#### [Supplied information]

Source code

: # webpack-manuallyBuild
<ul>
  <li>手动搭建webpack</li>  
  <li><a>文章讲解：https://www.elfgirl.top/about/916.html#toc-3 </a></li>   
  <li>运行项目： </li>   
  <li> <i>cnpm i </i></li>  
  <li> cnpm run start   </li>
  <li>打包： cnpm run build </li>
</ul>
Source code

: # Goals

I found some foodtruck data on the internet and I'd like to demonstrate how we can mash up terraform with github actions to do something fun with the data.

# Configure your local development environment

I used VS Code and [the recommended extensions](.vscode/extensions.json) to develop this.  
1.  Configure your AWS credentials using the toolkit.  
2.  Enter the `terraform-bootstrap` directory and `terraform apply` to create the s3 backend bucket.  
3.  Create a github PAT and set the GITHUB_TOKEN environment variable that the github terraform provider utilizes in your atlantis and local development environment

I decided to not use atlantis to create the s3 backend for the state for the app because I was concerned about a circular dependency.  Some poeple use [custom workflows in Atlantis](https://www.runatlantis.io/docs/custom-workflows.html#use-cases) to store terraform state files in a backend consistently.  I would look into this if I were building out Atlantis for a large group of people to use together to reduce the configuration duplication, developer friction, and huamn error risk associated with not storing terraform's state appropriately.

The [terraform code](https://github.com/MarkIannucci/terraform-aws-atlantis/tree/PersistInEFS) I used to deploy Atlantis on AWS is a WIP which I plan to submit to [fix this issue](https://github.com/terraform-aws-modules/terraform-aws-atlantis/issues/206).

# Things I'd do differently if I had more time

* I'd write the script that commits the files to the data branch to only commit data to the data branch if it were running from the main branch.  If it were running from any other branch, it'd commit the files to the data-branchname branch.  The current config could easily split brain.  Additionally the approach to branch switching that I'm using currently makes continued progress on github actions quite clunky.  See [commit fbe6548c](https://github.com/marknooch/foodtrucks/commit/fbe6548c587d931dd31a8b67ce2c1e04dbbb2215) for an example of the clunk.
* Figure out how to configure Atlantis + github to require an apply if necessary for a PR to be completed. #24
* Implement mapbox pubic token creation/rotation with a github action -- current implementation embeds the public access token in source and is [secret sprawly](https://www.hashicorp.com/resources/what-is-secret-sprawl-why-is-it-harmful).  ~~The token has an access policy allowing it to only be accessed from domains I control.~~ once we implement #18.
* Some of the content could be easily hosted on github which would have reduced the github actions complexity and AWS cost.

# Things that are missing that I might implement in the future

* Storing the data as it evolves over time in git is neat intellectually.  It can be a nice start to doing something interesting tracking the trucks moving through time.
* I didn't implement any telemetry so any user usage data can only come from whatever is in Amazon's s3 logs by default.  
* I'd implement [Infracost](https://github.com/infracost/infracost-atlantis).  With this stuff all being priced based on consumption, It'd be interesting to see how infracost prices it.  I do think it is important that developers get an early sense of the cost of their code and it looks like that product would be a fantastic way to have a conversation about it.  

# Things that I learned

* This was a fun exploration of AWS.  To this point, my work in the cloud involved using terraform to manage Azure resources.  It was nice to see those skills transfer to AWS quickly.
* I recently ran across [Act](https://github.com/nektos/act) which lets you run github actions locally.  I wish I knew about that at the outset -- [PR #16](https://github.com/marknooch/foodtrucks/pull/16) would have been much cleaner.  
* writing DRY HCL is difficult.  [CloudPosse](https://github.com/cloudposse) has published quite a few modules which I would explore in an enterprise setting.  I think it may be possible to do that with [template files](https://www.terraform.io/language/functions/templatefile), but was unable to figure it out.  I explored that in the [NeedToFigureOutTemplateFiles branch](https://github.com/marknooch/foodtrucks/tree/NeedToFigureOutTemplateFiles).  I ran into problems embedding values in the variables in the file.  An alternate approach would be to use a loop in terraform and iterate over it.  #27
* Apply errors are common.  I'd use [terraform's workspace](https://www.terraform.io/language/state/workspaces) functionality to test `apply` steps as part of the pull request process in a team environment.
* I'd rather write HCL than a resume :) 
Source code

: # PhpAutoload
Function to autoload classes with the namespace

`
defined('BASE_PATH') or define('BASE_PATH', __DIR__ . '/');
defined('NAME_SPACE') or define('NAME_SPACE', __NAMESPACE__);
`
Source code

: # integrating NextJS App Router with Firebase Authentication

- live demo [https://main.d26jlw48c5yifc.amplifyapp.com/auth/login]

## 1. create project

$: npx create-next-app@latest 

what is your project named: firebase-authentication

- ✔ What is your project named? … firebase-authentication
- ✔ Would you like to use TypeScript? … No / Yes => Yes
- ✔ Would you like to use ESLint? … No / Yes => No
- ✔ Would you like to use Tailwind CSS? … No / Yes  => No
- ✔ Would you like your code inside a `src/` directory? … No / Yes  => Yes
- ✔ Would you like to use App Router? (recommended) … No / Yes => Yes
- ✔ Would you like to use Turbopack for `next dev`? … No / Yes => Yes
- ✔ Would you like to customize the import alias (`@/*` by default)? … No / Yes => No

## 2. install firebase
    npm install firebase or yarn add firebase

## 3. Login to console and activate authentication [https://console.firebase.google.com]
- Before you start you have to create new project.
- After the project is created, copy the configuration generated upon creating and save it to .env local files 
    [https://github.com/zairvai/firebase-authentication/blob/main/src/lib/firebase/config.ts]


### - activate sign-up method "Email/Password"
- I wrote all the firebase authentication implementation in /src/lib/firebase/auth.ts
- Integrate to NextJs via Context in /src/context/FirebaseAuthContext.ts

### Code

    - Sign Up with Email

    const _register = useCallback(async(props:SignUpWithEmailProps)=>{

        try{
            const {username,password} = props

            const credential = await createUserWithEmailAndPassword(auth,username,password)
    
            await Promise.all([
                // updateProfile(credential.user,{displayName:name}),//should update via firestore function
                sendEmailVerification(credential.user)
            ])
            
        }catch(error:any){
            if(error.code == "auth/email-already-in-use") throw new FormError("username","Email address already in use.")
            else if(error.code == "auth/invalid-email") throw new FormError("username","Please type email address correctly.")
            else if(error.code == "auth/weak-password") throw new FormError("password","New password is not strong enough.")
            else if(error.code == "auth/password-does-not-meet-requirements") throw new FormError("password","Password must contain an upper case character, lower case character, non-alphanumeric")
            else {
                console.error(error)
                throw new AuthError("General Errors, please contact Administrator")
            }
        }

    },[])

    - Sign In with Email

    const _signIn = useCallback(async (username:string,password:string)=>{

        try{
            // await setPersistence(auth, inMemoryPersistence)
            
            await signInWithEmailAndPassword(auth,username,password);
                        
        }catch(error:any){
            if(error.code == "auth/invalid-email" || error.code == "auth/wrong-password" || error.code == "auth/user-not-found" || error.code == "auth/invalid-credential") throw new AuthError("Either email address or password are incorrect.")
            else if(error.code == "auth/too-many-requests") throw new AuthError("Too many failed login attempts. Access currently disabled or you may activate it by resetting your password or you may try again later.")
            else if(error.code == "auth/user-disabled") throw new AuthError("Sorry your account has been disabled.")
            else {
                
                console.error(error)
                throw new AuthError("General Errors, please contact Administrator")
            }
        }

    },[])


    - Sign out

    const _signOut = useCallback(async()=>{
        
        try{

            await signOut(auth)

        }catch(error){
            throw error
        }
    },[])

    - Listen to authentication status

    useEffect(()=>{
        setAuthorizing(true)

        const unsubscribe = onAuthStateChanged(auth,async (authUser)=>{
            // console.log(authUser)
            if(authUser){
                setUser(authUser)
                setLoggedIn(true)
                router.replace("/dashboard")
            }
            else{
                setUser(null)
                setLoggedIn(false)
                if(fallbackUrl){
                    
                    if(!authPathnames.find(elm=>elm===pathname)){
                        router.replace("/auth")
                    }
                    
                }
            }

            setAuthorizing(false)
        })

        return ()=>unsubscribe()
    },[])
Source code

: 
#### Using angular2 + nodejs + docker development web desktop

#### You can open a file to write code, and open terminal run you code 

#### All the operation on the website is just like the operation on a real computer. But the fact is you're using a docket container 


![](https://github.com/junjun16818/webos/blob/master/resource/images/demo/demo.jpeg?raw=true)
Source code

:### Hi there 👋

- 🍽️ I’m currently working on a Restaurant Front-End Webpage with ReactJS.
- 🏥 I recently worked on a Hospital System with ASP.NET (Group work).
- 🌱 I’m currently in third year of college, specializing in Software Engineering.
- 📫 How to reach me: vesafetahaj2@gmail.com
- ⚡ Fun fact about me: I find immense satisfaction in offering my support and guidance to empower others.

#### [Goal of the exercise]
Each line from the top of the material above, through the one that contains "# Configure your", should be restated word for word.

#### [Solution to this exercise]
Source code

: # webpack-manuallyBuild
<ul>
  <li>手动搭建webpack</li>  
  <li><a>文章讲解：https://www.elfgirl.top/about/916.html#toc-3 </a></li>   
  <li>运行项目： </li>   
  <li> <i>cnpm i </i></li>  
  <li> cnpm run start   </li>
  <li>打包： cnpm run build </li>
</ul>
Source code

: # Goals

I found some foodtruck data on the internet and I'd like to demonstrate how we can mash up terraform with github actions to do something fun with the data.

# Configure your local development environment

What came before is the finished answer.